# Healing and Wellbeing > Spirituality, Religion and Faith >  >  (Deleted)

## SadAndIsolated

(Deleted)

----------


## Chantellabella

> First you need to read this long story.  lol
> 
> Here is the question for you guys.  What is porn?  At what point does something become porn?



Porn is a drug that distracts from the real world. My son found out the hard way as he is now serving 14 years in prison due to that addiction. 

It starts off "locker room talk," then when that isn't enough, it evolves. Just like drinking. Just like drugs.

To run away from reality. 

Seems like no matter what is going on in a person's life, there are better ways to deal with pain besides running away into an addiction. Even religion can be an addiction. 

It would be nice if we all stuck with healthy ways to ease pain briefly, rather than find ways to hurt ourselves even worse. But humans seem to live in fear of life. Therefore, they spend their days avoiding life. 

Oh and one more thing. The person in the picture or video is being used. That person is a victim who is being paid by unscrupulous people. Or being held against their will. They may have run away like I did from age 15 to 18, and scum of the earth will give them food if they put out. Porn is not sexy. It's human trafficking. 
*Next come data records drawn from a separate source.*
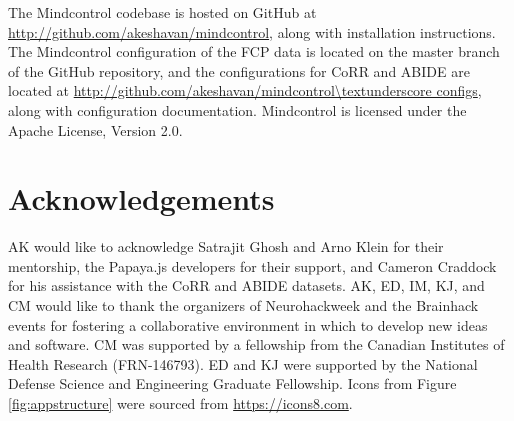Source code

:  The Mindcontrol codebase is hosted on GitHub at \url{http://github.com/akeshavan/mindcontrol}, along with installation instructions. The Mindcontrol configuration of the FCP data is located on the master branch of the GitHub repository, and the configurations for CoRR and ABIDE are located at \url{http://github.com/akeshavan/mindcontrol\textunderscore configs}, along with configuration documentation. Mindcontrol is licensed under the Apache License, Version 2.0.


\section{Acknowledgements}
AK would like to acknowledge Satrajit Ghosh and Arno Klein for their mentorship, the Papaya.js developers for their support, and Cameron Craddock for his assistance with the CoRR and ABIDE datasets. AK, ED, IM, KJ, and CM would like to thank the organizers of Neurohackweek and the Brainhack events for fostering a collaborative environment in which to develop new ideas and software. CM was supported by a fellowship from the Canadian Institutes of Health Research (FRN-146793).  ED and KJ were supported by the National Defense Science and Engineering Graduate Fellowship. Icons from Figure \ref{fig:appstructure} were sourced from \href{https://icons8.com}{https://icons8.com}.



{}


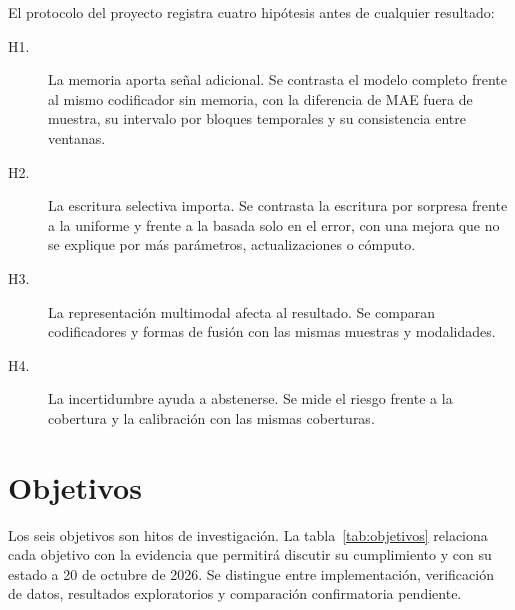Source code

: \documentclass[11pt,a4paper]{report}
\begin{document}
El protocolo del proyecto registra cuatro hipótesis antes de cualquier
resultado:
\begin{description}
\item[H1.] La memoria aporta señal adicional. Se contrasta el modelo completo
frente al mismo codificador sin memoria, con la diferencia de MAE fuera de
muestra, su intervalo por bloques temporales y su consistencia entre ventanas.
\item[H2.] La escritura selectiva importa. Se contrasta la escritura por
sorpresa frente a la uniforme y frente a la basada solo en el error, con una
mejora que no se explique por más parámetros, actualizaciones o cómputo.
\item[H3.] La representación multimodal afecta al resultado. Se comparan
codificadores y formas de fusión con las mismas muestras y modalidades.
\item[H4.] La incertidumbre ayuda a abstenerse. Se mide el riesgo frente a la
cobertura y la calibración con las mismas coberturas.
\end{description}

\section{Objetivos}
Los seis objetivos son hitos de investigación. La tabla~\ref{tab:objetivos} relaciona
cada objetivo con la evidencia que permitirá discutir su cumplimiento y con su
estado a 20 de octubre de 2026. Se distingue entre implementación, verificación
de datos, resultados exploratorios y comparación confirmatoria pendiente.
\end{document}
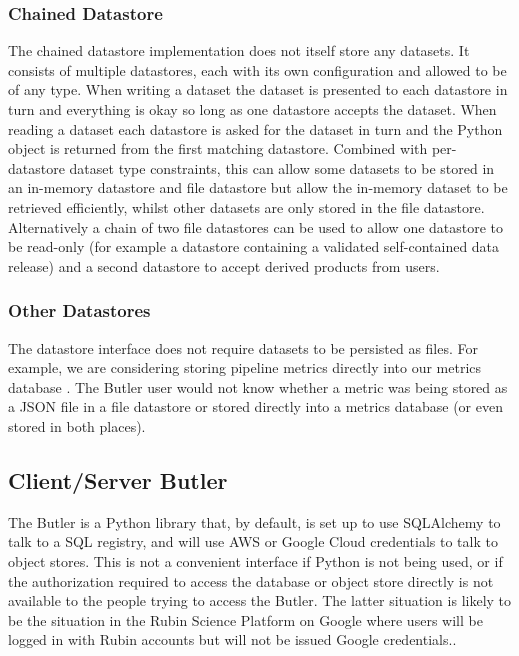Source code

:\documentclass[]{spie}
\begin{document}
\subsubsection{Chained Datastore}

The chained datastore implementation does not itself store any datasets.
It consists of multiple datastores, each with its own configuration and allowed to be of any type.
When writing a dataset the dataset is presented to each datastore in turn and everything is okay so long as one datastore accepts the dataset.
When reading a dataset each datastore is asked for the dataset in turn and the Python object is returned from the first matching datastore.
Combined with per-datastore dataset type constraints, this can allow some datasets to be stored in an in-memory datastore and file datastore but allow the in-memory dataset to be retrieved efficiently, whilst other datasets are only stored in the file datastore.
Alternatively a chain of two file datastores can be used to allow one datastore to be read-only (for example a datastore containing a validated self-contained data release) and a second datastore to accept derived products from users.

\subsubsection{Other Datastores}

The datastore interface does not require datasets to be persisted as files.
For example, we are considering storing pipeline metrics directly into our metrics database \cite{SQR-019,DMTN-203}.
The Butler user would not know whether a metric was being stored as a JSON file in a file datastore or stored directly into a metrics database (or even stored in both places).

\subsection{Client/Server Butler}

The Butler is a Python library that, by default, is set up to use SQLAlchemy to talk to a SQL registry, and will use AWS or Google Cloud credentials to talk to object stores.
This is not a convenient interface if Python is not being used, or if the authorization required to access the database or object store directly is not available to the people trying to access the Butler.
The latter situation is likely to be the situation in the Rubin Science Platform on Google where users will be logged in with Rubin accounts but will not be issued Google credentials.\cite{DMTN-182,2021arXiv211115030O}.
\end{document}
Seems like a useless way to live life. 

And there are no good end results.

----------


## InvisibleGuy

It's hard to say, I think. It's hard to define what it is exactly, sometimes.

The problem I have with it is....there is a huge, huge difference I think between the reality of what makes obvious porn versus what you see on the screen.

What I mean is.....what you see on the screen is two people getting off, having an awesome time between the sheets.....I think the reality is.....I think a lot of women in porn are coerced into doing things they don't want to do / are not comfortable doing and I think a lot of the time they're being used and manipulated sometimes into doing things they aren't comfortable with. And the whole idea of that happening really disgusts me, it makes me sick.

As far as the OP's question, "what is porn" I think it's open to interpretation a lot of the time. Some of it is obvious, oc, but some of it is kind of open to interpretation.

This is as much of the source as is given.